● **EXERCISE DIRECTIONS**:
Using the records below, give the number of lines where the word "documentclass" appears, with no further output.

● **TASK MATERIAL**:
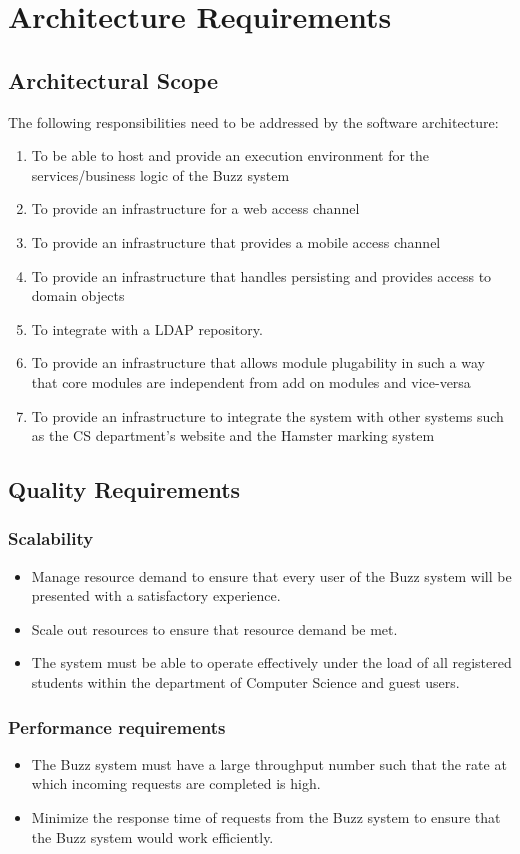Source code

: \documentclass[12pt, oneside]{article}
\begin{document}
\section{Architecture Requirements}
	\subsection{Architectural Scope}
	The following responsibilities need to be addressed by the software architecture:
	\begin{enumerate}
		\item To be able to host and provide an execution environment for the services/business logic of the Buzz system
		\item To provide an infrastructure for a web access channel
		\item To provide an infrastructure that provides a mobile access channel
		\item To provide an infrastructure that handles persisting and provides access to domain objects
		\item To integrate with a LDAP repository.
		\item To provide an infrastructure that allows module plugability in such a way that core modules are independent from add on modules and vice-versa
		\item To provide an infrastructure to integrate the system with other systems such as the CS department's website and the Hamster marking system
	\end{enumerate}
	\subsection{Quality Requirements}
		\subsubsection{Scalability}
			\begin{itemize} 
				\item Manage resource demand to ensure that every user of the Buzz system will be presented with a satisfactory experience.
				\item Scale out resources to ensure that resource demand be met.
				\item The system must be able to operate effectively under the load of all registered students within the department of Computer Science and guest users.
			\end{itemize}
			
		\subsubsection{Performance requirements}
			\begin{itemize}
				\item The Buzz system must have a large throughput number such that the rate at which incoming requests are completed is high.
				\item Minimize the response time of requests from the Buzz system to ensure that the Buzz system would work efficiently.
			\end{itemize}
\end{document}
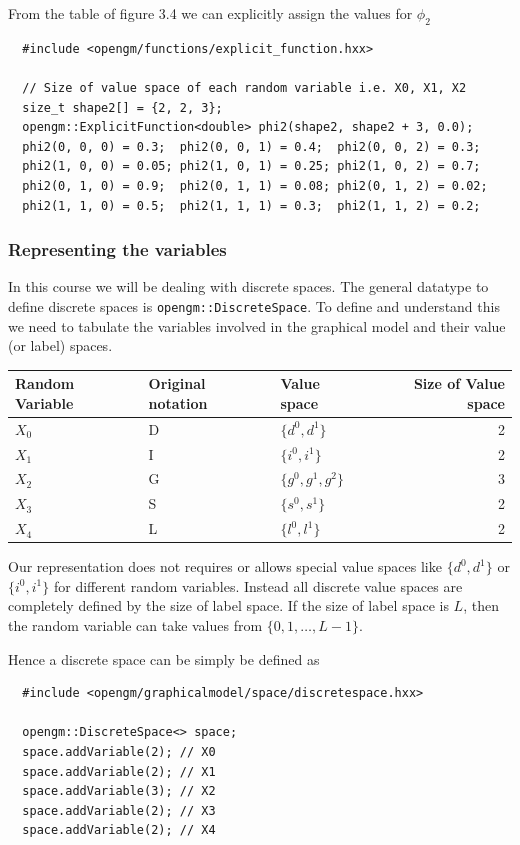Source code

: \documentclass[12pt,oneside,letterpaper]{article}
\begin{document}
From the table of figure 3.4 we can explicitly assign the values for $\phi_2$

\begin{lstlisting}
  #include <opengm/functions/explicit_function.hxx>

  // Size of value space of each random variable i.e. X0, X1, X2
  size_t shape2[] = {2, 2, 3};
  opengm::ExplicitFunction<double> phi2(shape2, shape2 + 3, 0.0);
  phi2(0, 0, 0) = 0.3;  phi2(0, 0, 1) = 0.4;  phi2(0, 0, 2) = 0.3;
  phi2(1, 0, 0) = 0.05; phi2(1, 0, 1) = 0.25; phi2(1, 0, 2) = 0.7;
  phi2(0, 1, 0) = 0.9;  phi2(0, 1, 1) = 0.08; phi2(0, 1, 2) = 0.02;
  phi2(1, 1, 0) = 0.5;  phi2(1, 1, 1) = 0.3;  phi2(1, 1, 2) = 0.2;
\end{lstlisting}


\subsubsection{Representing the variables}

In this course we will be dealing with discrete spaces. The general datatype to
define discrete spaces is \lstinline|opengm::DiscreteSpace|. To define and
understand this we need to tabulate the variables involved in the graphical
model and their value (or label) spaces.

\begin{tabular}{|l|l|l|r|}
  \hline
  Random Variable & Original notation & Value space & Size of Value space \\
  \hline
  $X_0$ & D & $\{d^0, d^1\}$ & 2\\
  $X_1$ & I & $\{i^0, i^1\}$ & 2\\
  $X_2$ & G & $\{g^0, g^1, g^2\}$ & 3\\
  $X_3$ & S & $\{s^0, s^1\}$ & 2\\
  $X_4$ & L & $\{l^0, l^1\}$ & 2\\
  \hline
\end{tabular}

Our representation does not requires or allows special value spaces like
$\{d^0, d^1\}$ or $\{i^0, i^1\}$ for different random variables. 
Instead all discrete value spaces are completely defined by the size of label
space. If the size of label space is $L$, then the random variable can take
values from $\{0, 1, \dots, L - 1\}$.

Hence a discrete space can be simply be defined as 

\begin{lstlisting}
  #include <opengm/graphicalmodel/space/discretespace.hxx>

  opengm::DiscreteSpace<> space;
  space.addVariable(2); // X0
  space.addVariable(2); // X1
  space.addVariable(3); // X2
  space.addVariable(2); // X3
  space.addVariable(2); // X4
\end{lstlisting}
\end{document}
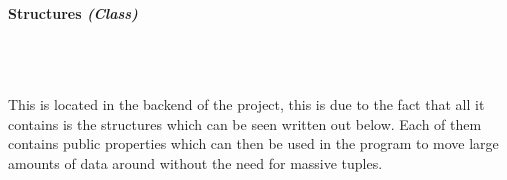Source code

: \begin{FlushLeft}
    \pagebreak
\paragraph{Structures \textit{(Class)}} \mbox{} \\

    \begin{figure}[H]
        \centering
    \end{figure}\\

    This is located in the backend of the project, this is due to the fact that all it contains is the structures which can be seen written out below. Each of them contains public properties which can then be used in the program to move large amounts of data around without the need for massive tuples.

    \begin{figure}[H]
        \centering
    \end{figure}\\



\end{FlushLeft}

● **OUTPUT OF THE EXERCISE**:
2